Was ihr jedoch am meisten auffiel, war ein Ausdruck von Verlorenheit, den sie auf ihrem Gesicht noch nie gesehen hatte.
Entschlossen straffte Mary die Schultern. Sie hatte keinen Grund, sich elend zu fühlen. Sie war eine erfolgreiche junge Frau, die mit beiden Beinen im Leben stand und zufällig – welche Schande! – noch unschuldig war.
Jonas saß immer noch so, wie sie ihn verlassen hatte, nur die Weinflasche war inzwischen fast leer. Sie legte sein T-Shirt über einen Stuhl. „Vielen Dank“, sagte sie steif. Mit abgewandtem Gesicht machte sie sich daran, in die Lederkombi zu steigen.
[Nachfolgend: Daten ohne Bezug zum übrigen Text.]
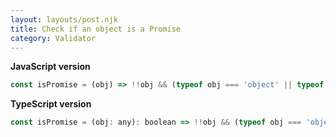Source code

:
 ```yaml
---
layout: layouts/post.njk
title: Check if an object is a Promise
category: Validator
---
```


**JavaScript version**

```js
const isPromise = (obj) => !!obj && (typeof obj === 'object' || typeof obj === 'function') && typeof obj.then === 'function';
```

**TypeScript version**

```js
const isPromise = (obj: any): boolean => !!obj && (typeof obj === 'object' || typeof obj === 'function') && typeof obj.then === 'function';
```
Sich vor seinen Augen anziehen zu müssen, noch dazu in diesem peinlichen Schweigen, war gewiss eins der unangenehmsten Erlebnisse ihres Lebens. Im Moment konnte sie sich nur eine Situation ausmalen, die noch schlimmer wäre – wenn Jonas während des Liebesspiels herausgefunden hätte, wie es um sie stand. Bei dem bloßen Gedanken stieg ihr vor lauter Demütigung das Blut in die Wangen – seine Vorwürfe erriet sie ohne Schwierigkeiten, seine Verachtung ebenfalls. Wenigstens das war ihr erspart geblieben.
Jonas, der sie nicht aus den Augen ließ, ahnte, was in ihr vorging, und es schnitt ihm ins Herz. Es war nie seine Absicht gewesen, Mary wehzutun – wie sollte er ihr verständlich machen, dass er jemandem wie ihr nichts zu geben hatte?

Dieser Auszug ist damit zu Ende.